** Dataset records follows **
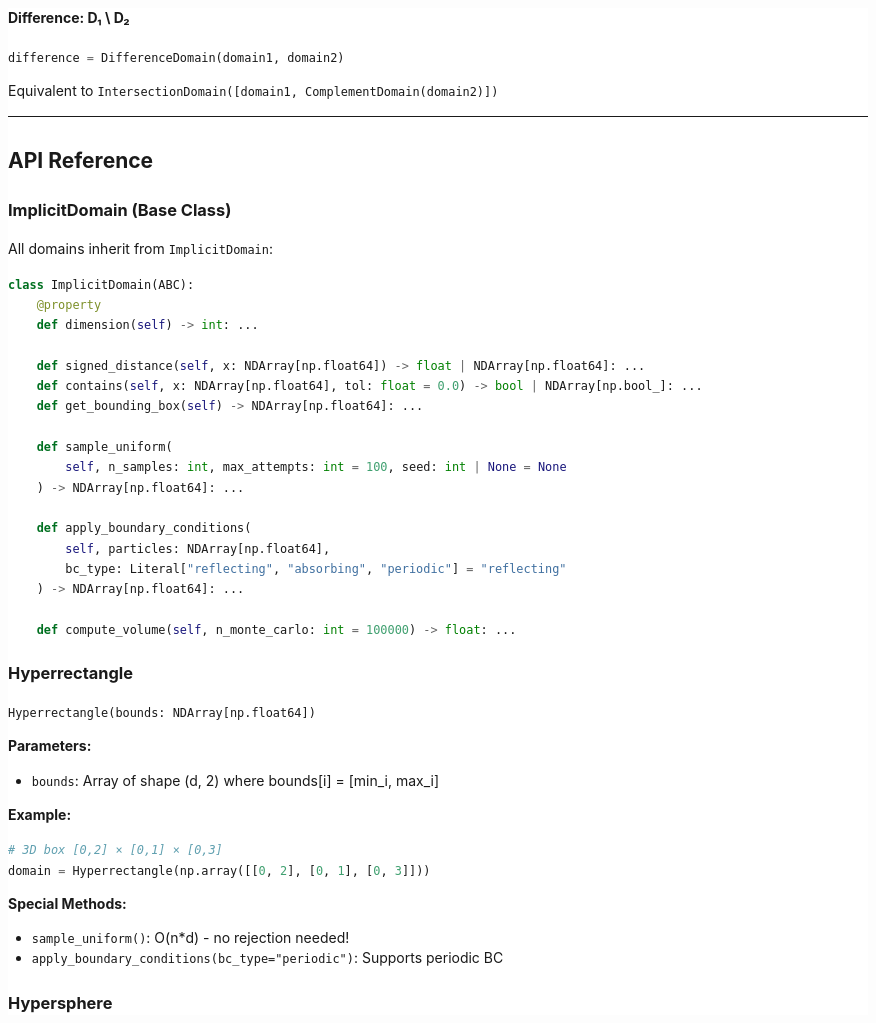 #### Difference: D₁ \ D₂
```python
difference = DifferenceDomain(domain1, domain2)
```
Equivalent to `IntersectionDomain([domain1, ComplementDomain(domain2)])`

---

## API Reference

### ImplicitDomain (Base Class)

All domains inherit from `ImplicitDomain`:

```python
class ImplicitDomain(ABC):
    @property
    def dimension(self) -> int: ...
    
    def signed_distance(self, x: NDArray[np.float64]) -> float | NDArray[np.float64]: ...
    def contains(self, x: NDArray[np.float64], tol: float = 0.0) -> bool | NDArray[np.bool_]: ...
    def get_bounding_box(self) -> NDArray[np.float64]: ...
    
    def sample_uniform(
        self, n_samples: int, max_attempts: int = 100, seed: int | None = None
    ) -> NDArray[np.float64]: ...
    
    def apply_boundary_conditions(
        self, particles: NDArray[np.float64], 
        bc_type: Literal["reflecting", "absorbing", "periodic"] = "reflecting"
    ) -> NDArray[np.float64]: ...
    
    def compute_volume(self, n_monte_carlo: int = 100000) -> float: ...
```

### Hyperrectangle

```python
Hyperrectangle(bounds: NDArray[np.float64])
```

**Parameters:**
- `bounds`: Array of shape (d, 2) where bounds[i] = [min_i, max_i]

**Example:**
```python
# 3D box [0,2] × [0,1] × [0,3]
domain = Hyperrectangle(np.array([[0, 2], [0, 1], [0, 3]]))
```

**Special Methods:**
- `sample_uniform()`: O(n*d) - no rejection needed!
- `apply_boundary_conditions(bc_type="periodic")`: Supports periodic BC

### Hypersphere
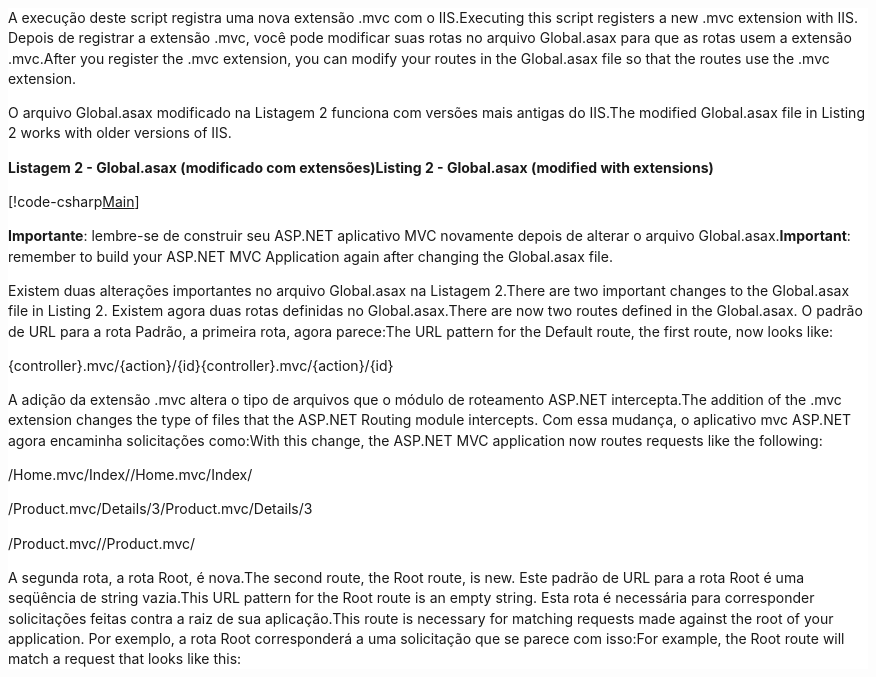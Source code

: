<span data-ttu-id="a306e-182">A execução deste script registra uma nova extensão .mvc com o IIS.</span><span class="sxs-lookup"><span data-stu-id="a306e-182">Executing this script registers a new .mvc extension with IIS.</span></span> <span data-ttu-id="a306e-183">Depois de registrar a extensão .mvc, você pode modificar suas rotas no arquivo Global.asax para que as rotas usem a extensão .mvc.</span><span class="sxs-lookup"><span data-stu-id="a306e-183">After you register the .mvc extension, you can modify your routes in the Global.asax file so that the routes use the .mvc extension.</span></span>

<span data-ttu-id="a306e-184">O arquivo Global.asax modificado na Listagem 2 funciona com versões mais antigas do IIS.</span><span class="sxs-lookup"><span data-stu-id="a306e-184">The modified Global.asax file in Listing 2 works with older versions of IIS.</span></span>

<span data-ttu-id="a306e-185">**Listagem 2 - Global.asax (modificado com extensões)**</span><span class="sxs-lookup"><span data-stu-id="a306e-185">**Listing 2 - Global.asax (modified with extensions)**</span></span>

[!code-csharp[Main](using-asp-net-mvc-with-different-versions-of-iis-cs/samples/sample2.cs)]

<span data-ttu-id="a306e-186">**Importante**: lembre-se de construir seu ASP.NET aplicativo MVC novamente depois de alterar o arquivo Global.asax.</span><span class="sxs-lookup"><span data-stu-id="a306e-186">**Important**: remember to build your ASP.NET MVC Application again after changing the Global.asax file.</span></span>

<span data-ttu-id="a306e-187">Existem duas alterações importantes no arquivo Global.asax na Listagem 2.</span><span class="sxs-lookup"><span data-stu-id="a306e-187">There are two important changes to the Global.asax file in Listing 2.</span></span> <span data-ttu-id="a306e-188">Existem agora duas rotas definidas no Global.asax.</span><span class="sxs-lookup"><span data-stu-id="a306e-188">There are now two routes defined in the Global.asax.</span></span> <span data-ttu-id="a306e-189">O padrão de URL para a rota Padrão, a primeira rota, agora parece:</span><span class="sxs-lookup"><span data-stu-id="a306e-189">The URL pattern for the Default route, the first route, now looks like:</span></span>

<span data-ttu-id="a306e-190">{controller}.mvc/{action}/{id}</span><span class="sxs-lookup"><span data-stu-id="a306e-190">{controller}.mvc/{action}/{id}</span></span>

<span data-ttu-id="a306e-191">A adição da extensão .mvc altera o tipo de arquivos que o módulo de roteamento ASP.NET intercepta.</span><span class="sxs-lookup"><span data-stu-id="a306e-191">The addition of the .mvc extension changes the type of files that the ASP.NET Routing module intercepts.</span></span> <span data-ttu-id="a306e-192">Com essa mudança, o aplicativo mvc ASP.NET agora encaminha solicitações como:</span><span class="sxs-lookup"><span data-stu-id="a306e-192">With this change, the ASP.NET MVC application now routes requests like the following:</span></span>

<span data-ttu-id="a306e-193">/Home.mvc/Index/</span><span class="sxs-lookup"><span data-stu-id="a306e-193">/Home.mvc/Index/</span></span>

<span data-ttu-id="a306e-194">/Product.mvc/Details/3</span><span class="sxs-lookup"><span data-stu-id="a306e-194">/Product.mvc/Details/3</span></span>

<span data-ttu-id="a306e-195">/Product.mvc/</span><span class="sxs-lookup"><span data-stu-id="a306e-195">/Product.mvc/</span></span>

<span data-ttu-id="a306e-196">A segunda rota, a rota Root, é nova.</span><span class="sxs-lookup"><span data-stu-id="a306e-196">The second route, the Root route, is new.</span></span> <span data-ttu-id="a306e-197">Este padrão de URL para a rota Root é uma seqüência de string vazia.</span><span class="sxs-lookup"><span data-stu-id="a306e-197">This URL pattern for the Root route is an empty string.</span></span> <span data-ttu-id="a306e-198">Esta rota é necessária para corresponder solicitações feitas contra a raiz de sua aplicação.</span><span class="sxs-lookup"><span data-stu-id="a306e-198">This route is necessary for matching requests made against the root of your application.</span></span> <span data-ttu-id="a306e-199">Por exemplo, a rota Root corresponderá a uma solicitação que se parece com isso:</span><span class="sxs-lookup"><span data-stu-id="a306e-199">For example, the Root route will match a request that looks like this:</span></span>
** End of Dataset records **
Write out the whole of the data exactly; the pictures stay out.

 #### Difference: D₁ \ D₂
```python
difference = DifferenceDomain(domain1, domain2)
```
Equivalent to `IntersectionDomain([domain1, ComplementDomain(domain2)])`

---

## API Reference

### ImplicitDomain (Base Class)

All domains inherit from `ImplicitDomain`:

```python
class ImplicitDomain(ABC):
    @property
    def dimension(self) -> int: ...
    
    def signed_distance(self, x: NDArray[np.float64]) -> float | NDArray[np.float64]: ...
    def contains(self, x: NDArray[np.float64], tol: float = 0.0) -> bool | NDArray[np.bool_]: ...
    def get_bounding_box(self) -> NDArray[np.float64]: ...
    
    def sample_uniform(
        self, n_samples: int, max_attempts: int = 100, seed: int | None = None
    ) -> NDArray[np.float64]: ...
    
    def apply_boundary_conditions(
        self, particles: NDArray[np.float64], 
        bc_type: Literal["reflecting", "absorbing", "periodic"] = "reflecting"
    ) -> NDArray[np.float64]: ...
    
    def compute_volume(self, n_monte_carlo: int = 100000) -> float: ...
```

### Hyperrectangle

```python
Hyperrectangle(bounds: NDArray[np.float64])
```

**Parameters:**
- `bounds`: Array of shape (d, 2) where bounds[i] = [min_i, max_i]

**Example:**
```python
# 3D box [0,2] × [0,1] × [0,3]
domain = Hyperrectangle(np.array([[0, 2], [0, 1], [0, 3]]))
```

**Special Methods:**
- `sample_uniform()`: O(n*d) - no rejection needed!
- `apply_boundary_conditions(bc_type="periodic")`: Supports periodic BC

### Hypersphere
Source code

:<span data-ttu-id="a306e-182">A execução deste script registra uma nova extensão .mvc com o IIS.</span><span class="sxs-lookup"><span data-stu-id="a306e-182">Executing this script registers a new .mvc extension with IIS.</span></span> <span data-ttu-id="a306e-183">Depois de registrar a extensão .mvc, você pode modificar suas rotas no arquivo Global.asax para que as rotas usem a extensão .mvc.</span><span class="sxs-lookup"><span data-stu-id="a306e-183">After you register the .mvc extension, you can modify your routes in the Global.asax file so that the routes use the .mvc extension.</span></span>

<span data-ttu-id="a306e-184">O arquivo Global.asax modificado na Listagem 2 funciona com versões mais antigas do IIS.</span><span class="sxs-lookup"><span data-stu-id="a306e-184">The modified Global.asax file in Listing 2 works with older versions of IIS.</span></span>

<span data-ttu-id="a306e-185">**Listagem 2 - Global.asax (modificado com extensões)**</span><span class="sxs-lookup"><span data-stu-id="a306e-185">**Listing 2 - Global.asax (modified with extensions)**</span></span>

[!code-csharp[Main](using-asp-net-mvc-with-different-versions-of-iis-cs/samples/sample2.cs)]

<span data-ttu-id="a306e-186">**Importante**: lembre-se de construir seu ASP.NET aplicativo MVC novamente depois de alterar o arquivo Global.asax.</span><span class="sxs-lookup"><span data-stu-id="a306e-186">**Important**: remember to build your ASP.NET MVC Application again after changing the Global.asax file.</span></span>

<span data-ttu-id="a306e-187">Existem duas alterações importantes no arquivo Global.asax na Listagem 2.</span><span class="sxs-lookup"><span data-stu-id="a306e-187">There are two important changes to the Global.asax file in Listing 2.</span></span> <span data-ttu-id="a306e-188">Existem agora duas rotas definidas no Global.asax.</span><span class="sxs-lookup"><span data-stu-id="a306e-188">There are now two routes defined in the Global.asax.</span></span> <span data-ttu-id="a306e-189">O padrão de URL para a rota Padrão, a primeira rota, agora parece:</span><span class="sxs-lookup"><span data-stu-id="a306e-189">The URL pattern for the Default route, the first route, now looks like:</span></span>

<span data-ttu-id="a306e-190">{controller}.mvc/{action}/{id}</span><span class="sxs-lookup"><span data-stu-id="a306e-190">{controller}.mvc/{action}/{id}</span></span>

<span data-ttu-id="a306e-191">A adição da extensão .mvc altera o tipo de arquivos que o módulo de roteamento ASP.NET intercepta.</span><span class="sxs-lookup"><span data-stu-id="a306e-191">The addition of the .mvc extension changes the type of files that the ASP.NET Routing module intercepts.</span></span> <span data-ttu-id="a306e-192">Com essa mudança, o aplicativo mvc ASP.NET agora encaminha solicitações como:</span><span class="sxs-lookup"><span data-stu-id="a306e-192">With this change, the ASP.NET MVC application now routes requests like the following:</span></span>

<span data-ttu-id="a306e-193">/Home.mvc/Index/</span><span class="sxs-lookup"><span data-stu-id="a306e-193">/Home.mvc/Index/</span></span>

<span data-ttu-id="a306e-194">/Product.mvc/Details/3</span><span class="sxs-lookup"><span data-stu-id="a306e-194">/Product.mvc/Details/3</span></span>

<span data-ttu-id="a306e-195">/Product.mvc/</span><span class="sxs-lookup"><span data-stu-id="a306e-195">/Product.mvc/</span></span>

<span data-ttu-id="a306e-196">A segunda rota, a rota Root, é nova.</span><span class="sxs-lookup"><span data-stu-id="a306e-196">The second route, the Root route, is new.</span></span> <span data-ttu-id="a306e-197">Este padrão de URL para a rota Root é uma seqüência de string vazia.</span><span class="sxs-lookup"><span data-stu-id="a306e-197">This URL pattern for the Root route is an empty string.</span></span> <span data-ttu-id="a306e-198">Esta rota é necessária para corresponder solicitações feitas contra a raiz de sua aplicação.</span><span class="sxs-lookup"><span data-stu-id="a306e-198">This route is necessary for matching requests made against the root of your application.</span></span> <span data-ttu-id="a306e-199">Por exemplo, a rota Root corresponderá a uma solicitação que se parece com isso:</span><span class="sxs-lookup"><span data-stu-id="a306e-199">For example, the Root route will match a request that looks like this:</span></span>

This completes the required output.